We defined criteria to identify P300 wave and the components N1, P2, N2 and to write down the values of latency and amplitude, using as reference the points in common with the criteria referred by the literature, using studies with the same age range16, 27, 1, 28, 14, 23.

Complex N1-P2-N2 - three first waves that presented sequence and presented negative - positive - negative polarity, respectively, occurring in the replication of frequent and rare tracings, between 60 and 300ms.

P300 - greatest positive wave, right after the complex N1 - P2 - N2, occurring in the replication of the tracing of rare stimulus, between 240 and 700ms.

The following recommendations were also made:

- Identify the waves, considering the replication of tracings (wave overlapping) and to mark down only the best tracing for the rare stimulus.

- Latencies should be marked in the highest peak, that is, in the point of maximum wave amplitude.

- Amplitudes should be marked from the wave peak to the baseline.

- If you do not find P300 wave, do not mark anything.

To identify the waves, the overlapping of frequent and rare tracings was emphasized on the recording replication. The minimum and maximum latency values, both for complex N1 - P2 - N2 and P300, took the supporting role in the proposed task. This recommendation is based on two aspects: 1) when the identification of the wave is restricted to a pre-defined latency range, many "real" waves can be ignored25; 2) the great variation found in interval values in the researched studies. Thus, rather than on latency interval, we focused on tracing replication, making the wave choice procedure more objective.

We considered the latency interval (minimum and maximum values) of complex N1 - P2 - N2 and not the individual values of the components because we understood that P300 was the main focus of analysis and the complex of waves should only support its identification, but with a secondary role in the study.

The criterion suggested for the identification of P300 as the "largest wave right after complex N1 - P2 - N2" was chosen considering the observations of P300 tracings obtained in our practice, in agreement with most of the studied papers25, 16, 27, 14.

The latency value marking for P300 always in the highest peak or the maximum wave amplitude point prevents confusion in cases of bifurcated waves or double peak waves. The marking of amplitude from wave peak to the baseline is recommended to prevent contamination of neighboring waves in individual values28.

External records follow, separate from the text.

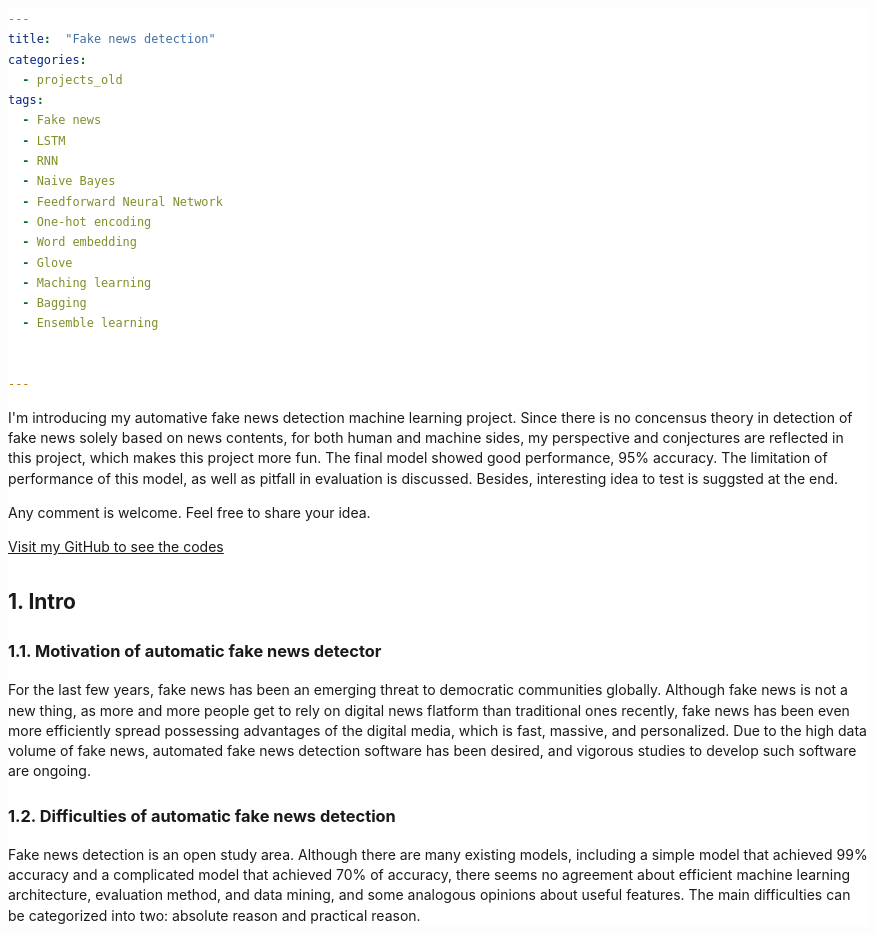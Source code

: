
 ```yaml
---
title:  "Fake news detection"
categories:
  - projects_old
tags:
  - Fake news
  - LSTM
  - RNN
  - Naive Bayes  
  - Feedforward Neural Network
  - One-hot encoding
  - Word embedding
  - Glove  
  - Maching learning
  - Bagging
  - Ensemble learning
  

---
```


I'm introducing my automative fake news detection machine learning project. Since there is no concensus theory in detection of fake news solely based on news contents, for both human and machine sides, my perspective and conjectures are reflected in this project, which makes this project more fun. The final model showed good performance, 95% accuracy. The limitation of performance of this model, as well as pitfall in evaluation is discussed. Besides, interesting idea to test is suggsted at the end.


Any comment is welcome. Feel free to share your idea.


[Visit my GitHub to see the codes](https://github.com/minjung-mj-kim/project/tree/master/fake_news)



## 1. Intro


### 1.1. Motivation of automatic fake news detector

For the last few years, fake news has been an emerging threat to democratic communities globally. Although fake news is not a new thing, as more and more people get to rely on digital news flatform than traditional ones recently, fake news has been even more efficiently spread possessing advantages of the digital media, which is fast, massive, and personalized. Due to the high data volume of fake news, automated fake news detection software has been desired, and vigorous studies to develop such software are ongoing.


### 1.2. Difficulties of automatic fake news detection

Fake news detection is an open study area. Although there are many existing models, including a simple model that achieved 99% accuracy and a complicated model that achieved 70% of accuracy, there seems no agreement about efficient machine learning architecture, evaluation method, and data mining, and some analogous opinions about useful features. The main difficulties can be categorized into two: absolute reason and practical reason.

We considered the possibility of not identifying P300 since the neurological maturation is a determinant factor in the age range selected for the present study.

RESULTS AND DISCUSSION

Quantitative Analysis of Tracings: checking the appropriate use of P300 criteria and presentation of types of errors detected.

In order to check the appropriate use of the defined criteria, we used P300 latency as a reference, following the literature trend that considers it more constant and reliable. Out of a total of 70 recordings analyzed twice for each of the 4 examiners, we gathered 560 P300 latency measures.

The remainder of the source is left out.